Asian stocks headed for a weekly drop as Chinese shares retreated and investors weighed mixed earnings reports before central bank meetings and the US presidential election.
The MSCI Asia Pacific Index lost 0.7 percent to 138.77 as of 4:02pm on Friday. The index is 0.7 percent lower than Friday last week’s 139.70.
Taiwanese stocks on Friday rose slightly, closing above 9,300 points as investors were reluctant to chase prices amid lingering caution over ongoing earnings seasons at home and on Wall Street, dealers said.
The weighted index on the Taiwan Stock Exchange closed up 7.37 points, or 0.08 percent, at 9,306.92. The index was little changed from Friday last week’s 9,306.57 points.
Hong Kong’s Hang Seng Index fell 0.8 percent with declines accelerating in afternoon trading as buying via an exchange link with China slowed.
The Shanghai Composite Index on Friday lost 0.3 percent, but is up 0.4 percent for the week.
Japan’s TOPIX advanced to a six-month high as the yen touched a three-month low against the US dollar, boosting the outlook for exporters’ earnings.
Earnings from Asia-Pacific have been a mixed bag this week, with just half of the companies that have reported so far beating estimates for profit.

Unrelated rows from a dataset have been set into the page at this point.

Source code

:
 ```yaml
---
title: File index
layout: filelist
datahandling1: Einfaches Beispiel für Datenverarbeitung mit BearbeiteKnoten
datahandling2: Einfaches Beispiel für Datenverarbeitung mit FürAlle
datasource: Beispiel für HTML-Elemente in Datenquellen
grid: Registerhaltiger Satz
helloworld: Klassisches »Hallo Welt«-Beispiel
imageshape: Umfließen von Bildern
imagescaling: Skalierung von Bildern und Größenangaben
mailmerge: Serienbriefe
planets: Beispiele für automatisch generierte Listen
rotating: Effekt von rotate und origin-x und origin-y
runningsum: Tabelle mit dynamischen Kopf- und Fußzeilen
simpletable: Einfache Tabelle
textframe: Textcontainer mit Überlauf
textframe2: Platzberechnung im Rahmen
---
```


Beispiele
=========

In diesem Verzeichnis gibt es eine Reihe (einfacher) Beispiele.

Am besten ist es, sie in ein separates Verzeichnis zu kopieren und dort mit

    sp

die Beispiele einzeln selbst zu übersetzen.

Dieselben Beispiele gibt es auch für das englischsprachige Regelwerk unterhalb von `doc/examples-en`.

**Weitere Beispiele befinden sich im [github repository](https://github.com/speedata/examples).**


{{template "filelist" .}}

Investors are wary of taking big positions before the Bank of Japan’s (BOJ) monetary policy review on Tuesday, the US Federal Reserve meeting on Wednesday and the U.S. presidential election on Tuesday next week.

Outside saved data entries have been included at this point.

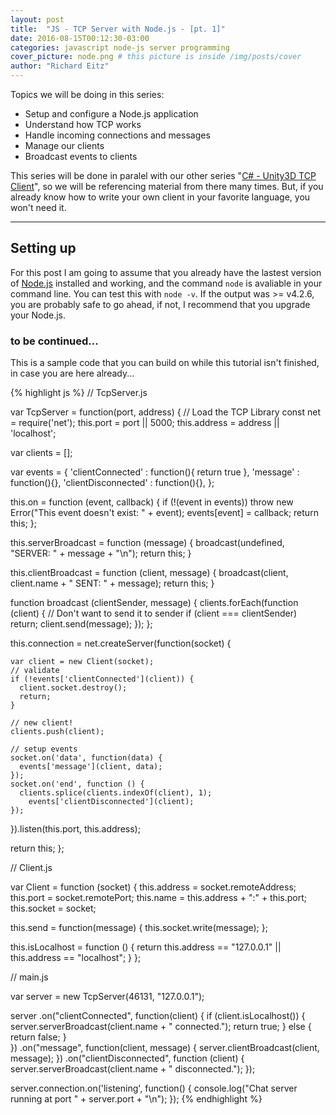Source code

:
 ```yaml
---
layout: post
title:  "JS - TCP Server with Node.js - [pt. 1]" 
date: 2016-08-15T00:12:30-03:00
categories: javascript node-js server programming
cover_picture: node.png # this picture is inside /img/posts/cover
author: "Richard Eitz"
---
```


Topics we will be doing in this series:

* Setup and configure a Node.js application
* Understand how TCP works
* Handle incoming connections and messages
* Manage our clients
* Broadcast events to clients

This series will be done in paralel with our other series "[C# - Unity3D TCP Client][unity-tcp-series]", so we will be referencing material from there many times. But, if you already know how to write your own client in your favorite language, you won't need it.

----


## Setting up

For this post I am going to assume that you already have the lastest version of [Node.js][node] installed and working, and the command `node` is avaliable in your command line. You can test this with `node -v`. If the output was >= v4.2.6, you are probably safe to go ahead, if not, I recommend that you upgrade your Node.js.


### to be continued...

This is a sample code that you can build on while this tutorial isn't finished, in case you are here already...

{% highlight js %}
// TcpServer.js

var TcpServer = function(port, address) {
  // Load the TCP Library
  const net = require('net');
  this.port = port || 5000;
  this.address = address || 'localhost';
  
  var clients = [];

  var events = {
    'clientConnected' : function(){ return true },
    'message' : function(){},
    'clientDisconnected' : function(){},
  };

  this.on = function (event, callback) {
    if (!(event in events))
      throw new Error("This event doesn't exist: " + event);
    events[event] = callback;
    return this;
  };

  this.serverBroadcast = function (message) {
    broadcast(undefined, "SERVER: " + message + "\n");
    return this;
  }

  this.clientBroadcast = function (client, message) {
    broadcast(client, client.name + " SENT: " + message);
    return this;
  }

  function broadcast (clientSender, message) {
      clients.forEach(function (client) {
        // Don't want to send it to sender
        if (client === clientSender) return;
        client.send(message);
      });
    };    

  this.connection = net.createServer(function(socket) {

    var client = new Client(socket);
    // validate
    if (!events['clientConnected'](client)) {
      client.socket.destroy();
      return;
    }

    // new client!
    clients.push(client);

    // setup events
    socket.on('data', function(data) { 
      events['message'](client, data);
    });
    socket.on('end', function () {
      clients.splice(clients.indexOf(client), 1);
        events['clientDisconnected'](client);
    });

  }).listen(this.port, this.address);

  return this;
};

// Client.js

var Client = function (socket) {
  this.address = socket.remoteAddress;
  this.port    = socket.remotePort;
  this.name    = this.address + ":" + this.port;
  this.socket  = socket;

  this.send = function(message) {
    this.socket.write(message);
  };

  this.isLocalhost = function () {
    return this.address == "127.0.0.1" || this.address == "localhost";
  }
};

// main.js

var server = new TcpServer(46131, "127.0.0.1");

server
  .on("clientConnected", function(client) {
    if (client.isLocalhost()) {
      server.serverBroadcast(client.name + " connected.");
      return true;
    } else {
      return false; 
    }   
  })
  .on("message", function(client, message) {
    server.clientBroadcast(client, message);
  })
  .on("clientDisconnected", function (client) {
    server.serverBroadcast(client.name + " disconnected.");
  });

server.connection.on('listening', function() {
  console.log("Chat server running at port " + server.port + "\n");
});
{% endhighlight %}

[node]: https://nodejs.org/en/
[unity-tcp-series]: #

“There are so many risk events coming up, people just sort of want to get those out of the way before they commit,” Sydney-based Rivkin Securities strategist James Woods said. “There’s quite a bit of cash sitting on the sidelines, waiting to be deployed.”
Financial shares led gains in Japan as Nomura Holdings Inc rose 5.2 percent after second-quarter net income beat estimates to jump 31 percent. Exporters, including automakers and electric-appliance manufacturers, also supported the TOPIX as the yen fell 1.4 percent this week.

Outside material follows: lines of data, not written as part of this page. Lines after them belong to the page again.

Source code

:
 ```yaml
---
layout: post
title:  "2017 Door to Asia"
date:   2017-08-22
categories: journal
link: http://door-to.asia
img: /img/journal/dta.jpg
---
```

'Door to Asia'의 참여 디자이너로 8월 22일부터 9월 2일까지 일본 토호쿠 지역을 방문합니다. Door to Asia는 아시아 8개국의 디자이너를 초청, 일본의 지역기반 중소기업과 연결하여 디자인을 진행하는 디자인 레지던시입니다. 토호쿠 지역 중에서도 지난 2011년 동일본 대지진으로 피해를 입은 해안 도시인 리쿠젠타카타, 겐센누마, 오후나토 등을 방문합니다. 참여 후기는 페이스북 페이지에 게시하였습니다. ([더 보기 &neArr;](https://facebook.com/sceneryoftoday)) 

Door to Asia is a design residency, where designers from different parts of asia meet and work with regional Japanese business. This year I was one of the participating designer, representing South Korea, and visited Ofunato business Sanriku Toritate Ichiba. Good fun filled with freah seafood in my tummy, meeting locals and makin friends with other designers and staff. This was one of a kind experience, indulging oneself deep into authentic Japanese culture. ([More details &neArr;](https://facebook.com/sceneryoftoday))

The nation’s consumer prices fell for a seventh straight month, while household spending slumped last month, data showed on Friday, underscoring the challenges Japanese Prime Minister Shinzo Abe and BOJ Governor Haruhiko Kuroda face in trying to revive the world’s third-largest economy.
South Korea’s KOSPI fell 0.2 percent, as did Australia’s S&P/ASX 200 Index, while New Zealand’s S&P/NZX 50 Index closed little changed. United Overseas Bank Ltd (大華資產管理), Southeast Asia’s third-largest lender, fell 2.1 percent, the most in three months, in Singapore, dragging the Straits Times Index down 0.7 percent.
The Philippine Stock Exchange Index lost 0.5 percent in its seventh straight day of declines.
Investors, especially overseas funds, have turned cautious as Philippine President Rodrigo Duterte’s rhetoric has worried the market, said Andrew Inovero, a trust officer at Malayan Bank in Manila.